Hugo se queda unos momentos pensativo, silencioso. Las horas de sueño le han dejando unas bolsas grisáceas, arrugadas, bajo los ojos.
—¿Y no se perderán las chicas por ahí abajo?
—¡Hombre! Nieves y Amparo conocen bien el terreno, y Maribel. El camino tampoco tiene ningún secreto. Y además necesitaban...
—¿Y los coches?—dice Hugo, animándose repentinamente—. Hay que probar... a lo mejor ahora conseguimos...

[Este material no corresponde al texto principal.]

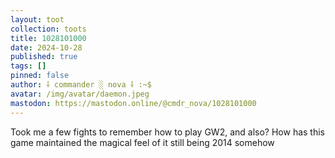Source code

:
 ```yaml
---
layout: toot
collection: toots
title: 1028101000
date: 2024-10-28
published: true
tags: []
pinned: false
author: ⸸ commander ░ nova ⸸ :~$
avatar: /img/avatar/daemon.jpeg
mastodon: https://mastodon.online/@cmdr_nova/1028101000
---
```


Took me a few fights to remember how to play GW2, and also? How has this game maintained the magical feel of it still being 2014 somehow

—Ya lo hemos probado. Ginés se empeñó en que lo intentáramos; yo le decía que esperara a que tú...
—¿Y no han funcionado?
—Igual que ayer: el de Ginés ni siquiera se abre; de los diesel, ni hablar. Incluso probamos con el tuyo... bueno, el de tu mujer. Lo empujamos por la bajada, y... no veas...
—¿Qué? ¿Qué ha pasado?
—No, el coche está bien... pero casi nos matamos, bueno, Ginés, que era el que conducía. Resulta que es antiguo, tu coche, pero no tanto: casi no frenaba, y el volante iba durísimo; tiene dirección asistida, y los frenos igual. Si no va el motor no funciona todo eso.
—¡Jooooder! ¿Y qué pasó?
—Nada, al final nada; se metió por un camino que subía a la derecha y allí pudo frenar. Dio algún bandazo y rozó unas hierbas, pero hubo suerte, al final no tiene ni un rasguño; lo hemos dejado más o menos aparcado.
—¿Y no sabía Rafa eso de los frenos? ¿Cómo permitió que...?
—Es que Rafa no estaba.
—¿Cómo? ¿No fue con vosotros?... ¿Aún está enfadado?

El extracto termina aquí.